2nd NHL All-Star Game
|  | 1 | 2 | 3 | Total |
| All-Stars | 0 | 3 | 0 | 3 |
| Toronto Maple Leafs | 0 | 1 | 0 | 1 |
- Date: November 3, 1948
- Arena: Chicago Stadium
- City: Chicago
- Attendance: 12,794

= 2nd National Hockey League All-Star Game =

Professional ice hockey exhibition game

The 2nd National Hockey League All-Star Game took place at Chicago Stadium, home of the Chicago Black Hawks, on November 3, 1948. For the second year in a row, the game saw the Toronto Maple Leafs play a team of NHL all-stars.
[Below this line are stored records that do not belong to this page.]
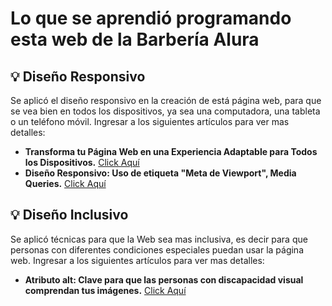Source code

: # Lo que se aprendió programando esta web de la Barbería Alura

## 💡 Diseño Responsivo
Se aplicó el diseño responsivo en la creación de está página web, para que se vea bien en todos los dispositivos, ya sea una computadora, una tableta o un teléfono móvil. Ingresar a los siguientes artículos para ver mas detalles:

<ul>

<li> <b>Transforma tu Página Web en una Experiencia Adaptable para Todos los Dispositivos.</b> <a href="https://www.linkedin.com/pulse/transforma-tu-p%25C3%25A1gina-web-en-una-experiencia-adaptable-ramirez-b5kze">Click Aquí</a></li>
<li> <b>Diseño Responsivo: Uso de etiqueta "Meta de Viewport", Media Queries.</b> <a href="https://www.linkedin.com/pulse/dise%25C3%25B1o-responsivo-en-p%25C3%25A1ginas-web-edwin-james-ramirez-0hfbe/">Click Aquí</a></li>

</ul>

## 💡 Diseño Inclusivo
Se aplicó técnicas para que la Web sea mas inclusiva, es decir para que personas con diferentes condiciones especiales puedan usar la página web. Ingresar a los siguientes artículos para ver mas detalles:

<ul>

<li> <b>Atributo alt: Clave para que las personas con discapacidad visual comprendan tus imágenes.</b> <a href="https://www.linkedin.com/pulse/transforma-tu-p%25C3%25A1gina-web-en-una-experiencia-adaptable-ramirez-b5kze](https://www.linkedin.com/pulse/atributo-alt-clave-para-que-las-personas-con-visual-tus-ramirez-fyyce)">Click Aquí</a></li>

</ul>
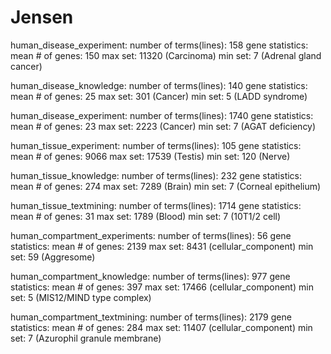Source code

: # Jensen

human_disease_experiment:
number of terms(lines): 158
gene statistics:
mean # of genes: 150
max set: 11320 (Carcinoma)
min set: 7 (Adrenal gland cancer)

human_disease_knowledge:
number of terms(lines): 140
gene statistics:
mean # of genes: 25
max set: 301 (Cancer)
min set: 5 (LADD syndrome)

human_disease_experiment:
number of terms(lines): 1740
gene statistics:
mean # of genes: 23
max set: 2223 (Cancer)
min set: 7 (AGAT deficiency)


human_tissue_experiment:
number of terms(lines): 105
gene statistics:
mean # of genes: 9066
max set: 17539 (Testis)
min set: 120 (Nerve)

human_tissue_knowledge:
number of terms(lines): 232
gene statistics:
mean # of genes: 274
max set: 7289 (Brain)
min set: 7 (Corneal epithelium)

human_tissue_textmining:
number of terms(lines): 1714
gene statistics:
mean # of genes: 31
max set: 1789 (Blood)
min set: 7 (10T1/2 cell)

human_compartment_experiments:
number of terms(lines): 56
gene statistics:
mean # of genes: 2139
max set: 8431 (cellular_component)
min set: 59 (Aggresome)

human_compartment_knowledge:
number of terms(lines): 977
gene statistics:
mean # of genes: 397
max set: 17466 (cellular_component)
min set: 5 (MIS12/MIND type complex)

human_compartment_textmining:
number of terms(lines): 2179
gene statistics:
mean # of genes: 284
max set: 11407 (cellular_component)
min set: 7 (Azurophil granule membrane)
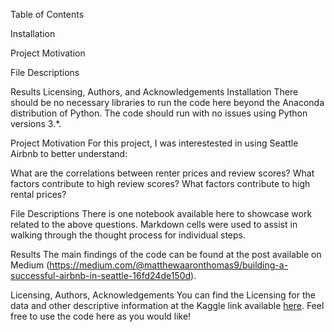 Table of Contents

Installation

Project Motivation

File Descriptions

Results
Licensing, Authors, and Acknowledgements
Installation
There should be no necessary libraries to run the code here beyond the Anaconda distribution of Python. The code should run with no issues using Python versions 3.*.

Project Motivation
For this project, I was interestested in using Seattle Airbnb to better understand:

What are the correlations between renter prices and review scores?
What factors contribute to high review scores?
What factors contribute to high rental prices?

File Descriptions
There is one notebook available here to showcase work related to the above questions. Markdown cells were used to assist in walking through the thought process for individual steps.

Results
The main findings of the code can be found at the post available on Medium (https://medium.com/@matthewaaronthomas9/building-a-successful-airbnb-in-seattle-16fd24de150d).

Licensing, Authors, Acknowledgements
You can find the Licensing for the data and other descriptive information at the Kaggle link available [here](https://www.kaggle.com/datasets/airbnb/seattle/data). Feel free to use the code here as you would like!
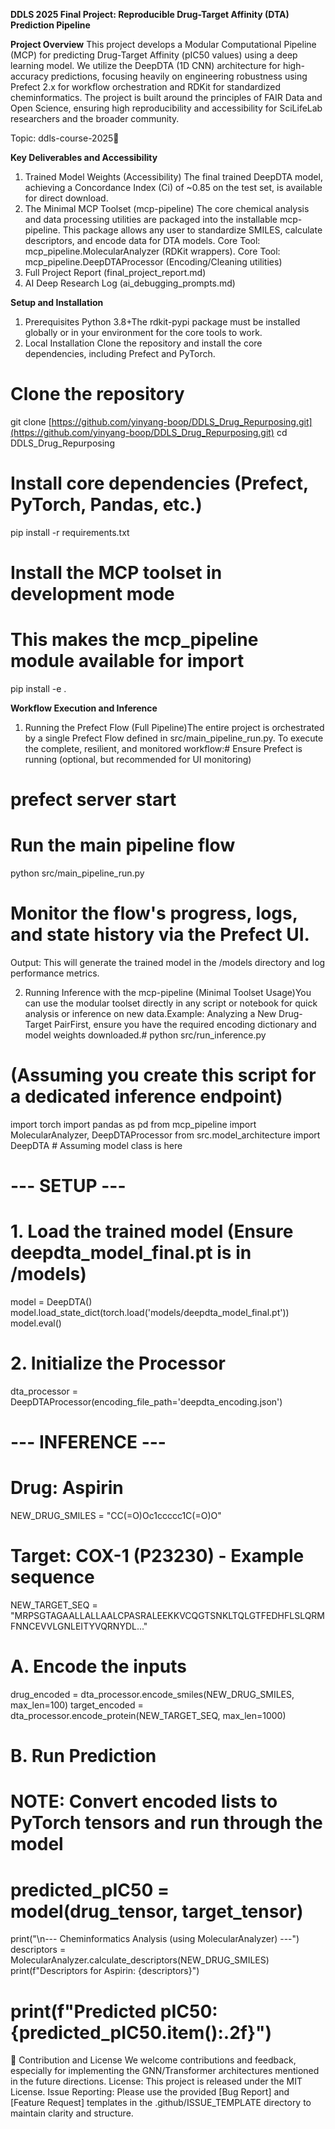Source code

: **DDLS 2025 Final Project: Reproducible Drug-Target Affinity (DTA) Prediction Pipeline**

**Project Overview**
This project develops a Modular Computational Pipeline (MCP) for predicting Drug-Target Affinity (pIC50 values) using a deep learning model. We utilize the DeepDTA (1D CNN) architecture for high-accuracy predictions, focusing heavily on engineering robustness using Prefect 2.x for workflow orchestration and RDKit for standardized cheminformatics.
The project is built around the principles of FAIR Data and Open Science, ensuring high reproducibility and accessibility for SciLifeLab researchers and the broader community.

Topic: ddls-course-2025🚀 

**Key Deliverables and Accessibility**
1. Trained Model Weights (Accessibility) The final trained DeepDTA model, achieving a Concordance Index (Ci) of ~0.85 on the test set, is available for direct download. 
2. The Minimal MCP Toolset (mcp-pipeline) The core chemical analysis and data processing utilities are packaged into the installable mcp-pipeline. This package allows any user to standardize SMILES, calculate descriptors, and encode data for DTA models. Core Tool: mcp_pipeline.MolecularAnalyzer (RDKit wrappers). Core Tool: mcp_pipeline.DeepDTAProcessor (Encoding/Cleaning utilities)
5. Full Project Report (final_project_report.md)
6. AI Deep Research Log (ai_debugging_prompts.md)

**Setup and Installation**
1. Prerequisites
Python 3.8+The rdkit-pypi package must be installed globally or in your environment for the core tools to work.
2. Local Installation
Clone the repository and install the core dependencies, including Prefect and PyTorch.

# Clone the repository
git clone [https://github.com/yinyang-boop/DDLS_Drug_Repurposing.git](https://github.com/yinyang-boop/DDLS_Drug_Repurposing.git)
cd DDLS_Drug_Repurposing

# Install core dependencies (Prefect, PyTorch, Pandas, etc.)
pip install -r requirements.txt

# Install the MCP toolset in development mode
# This makes the mcp_pipeline module available for import
pip install -e .

**Workflow Execution and Inference**
1. Running the Prefect Flow (Full Pipeline)The entire project is orchestrated by a single Prefect Flow defined in src/main_pipeline_run.py. To execute the complete, resilient, and monitored workflow:# Ensure Prefect is running (optional, but recommended for UI monitoring)
# prefect server start 

# Run the main pipeline flow
python src/main_pipeline_run.py

# Monitor the flow's progress, logs, and state history via the Prefect UI.
Output: This will generate the trained model in the /models directory and log performance metrics. 

2. Running Inference with the mcp-pipeline (Minimal Toolset Usage)You can use the modular toolset directly in any script or notebook for quick analysis or inference on new data.Example: Analyzing a New Drug-Target PairFirst, ensure you have the required encoding dictionary and model weights downloaded.# python src/run_inference.py 
# (Assuming you create this script for a dedicated inference endpoint)

import torch
import pandas as pd
from mcp_pipeline import MolecularAnalyzer, DeepDTAProcessor 
from src.model_architecture import DeepDTA # Assuming model class is here

# --- SETUP ---
# 1. Load the trained model (Ensure deepdta_model_final.pt is in /models)
model = DeepDTA() 
model.load_state_dict(torch.load('models/deepdta_model_final.pt'))
model.eval()

# 2. Initialize the Processor
dta_processor = DeepDTAProcessor(encoding_file_path='deepdta_encoding.json')

# --- INFERENCE ---
# Drug: Aspirin
NEW_DRUG_SMILES = "CC(=O)Oc1ccccc1C(=O)O"
# Target: COX-1 (P23230) - Example sequence
NEW_TARGET_SEQ = "MRPSGTAGAALLALLAALCPASRALEEKKVCQGTSNKLTQLGTFEDHFLSLQRMFNNCEVVLGNLEITYVQRNYDL..." 

# A. Encode the inputs
drug_encoded = dta_processor.encode_smiles(NEW_DRUG_SMILES, max_len=100)
target_encoded = dta_processor.encode_protein(NEW_TARGET_SEQ, max_len=1000)

# B. Run Prediction
# NOTE: Convert encoded lists to PyTorch tensors and run through the model
# predicted_pIC50 = model(drug_tensor, target_tensor)

print("\n--- Cheminformatics Analysis (using MolecularAnalyzer) ---")
descriptors = MolecularAnalyzer.calculate_descriptors(NEW_DRUG_SMILES)
print(f"Descriptors for Aspirin: {descriptors}")
# print(f"Predicted pIC50: {predicted_pIC50.item():.2f}")

🤝 Contribution and License
We welcome contributions and feedback, especially for implementing the GNN/Transformer architectures mentioned in the future directions.
License: This project is released under the MIT License.
Issue Reporting: Please use the provided [Bug Report] and [Feature Request] templates in the .github/ISSUE_TEMPLATE directory to maintain clarity and structure.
The All-Stars won the game 3–1.

==Game summary==

|  | NHL All-Stars | Toronto Maple Leafs |
|---|---|---|
| Final score | 3 | 1 |
| Scoring summary | Lindsay (Richard, Lach), 1:35 2nd; Dumart (unassisted), 3:06 2nd (GWG); G. Stewart (D. Bentley), 19:32 2nd (PPG); | M. Bentley (Costello), 5:13 2nd; |
| Penalties | Reardon, 1st; Howe, major 2nd; J. Stewart, 2nd; Bouchard, 2nd; Bouchard, 3rd; | Ezinicki, 1st; Mortson, major 2nd; Juzda, 2nd; |
| Win/loss | W - Frank Brimsek | L - Turk Broda |

- Referee: Bill Chadwick
- Linesmen: Sammy Babcock, Mush March

==Rosters==

|  | NHL All-Stars | Toronto Maple Leafs |
|---|---|---|
| Head coach | CAN Tommy Ivan (Detroit Red Wings) | CAN Hap Day (Toronto Maple Leafs) |
| Lineup | Starting lineup: USA 0 - G Frank Brimsek (Boston Bruins)^{2}; CAN 1 - G Bill Durnan (Montreal Canadiens); CAN 2 - D Jack Stewart (Detroit Red Wings)^{1}; CAN 3 - D Bill Quackenbush (Detroit Red Wings)^{1}; CAN 4 - D Butch Bouchard (Montreal Canadiens); CAN 6 - D Neil Colville (New York Rangers)^{2}; CAN 7 - LW Ted Lindsay (Detroit Red Wings)^{1}; CAN 8 - LW Doug Bentley (Chicago Black Hawks); CAN 9 - RW Maurice Richard (Montreal Canadiens)^{1}; CAN 10 - C Edgar Laprade (New York Rangers); CAN 11 - RW Gordie Howe (Detroit Red Wings); CAN 12 - LW Gaye Stewart (Chicago Black Hawks)^{2}; CAN 14 - LW Woody Dumart (Boston Bruins); CAN 15 - C Milt Schmidt (Boston Bruins); CAN 16 - C Elmer Lach (Montreal Canadiens)^{1}; CAN 17 - D Ken Reardon (Montreal Canadiens)^{2}; CAN 18 - LW Tony Leswick (New York Rangers); CAN 19 - RW Bud Poile (Chicago Black Hawks)^{2}; | Starting lineup: CAN 1 - G Turk Broda^{1}; CAN 2 - D Jimmy Thomson; CAN 3 - D Gus Mortson; CAN 4 - LW Harry Watson; CAN 5 - D Garth Boesch; CAN 7 - C Max Bentley; CAN 8 - LW Joe Klukay; CAN 9 - C Ted Kennedy, C; CAN 11 - RW Howie Meeker; CAN 12 - RW Bill Ezinicki; CAN 14 - D Vic Lynn; CAN 15 - LW Les Costello; CAN 16 - C Fleming Mackell; CAN 17 - C Cal Gardner; CAN 18 - D Bill Juzda; CAN 19 - D Bill Barilko; CAN 20 - D Frank Mathers; |

- Notes

- Named to the first All-Star team in 1947–48.
- Named to the second All-Star team in 1947–48.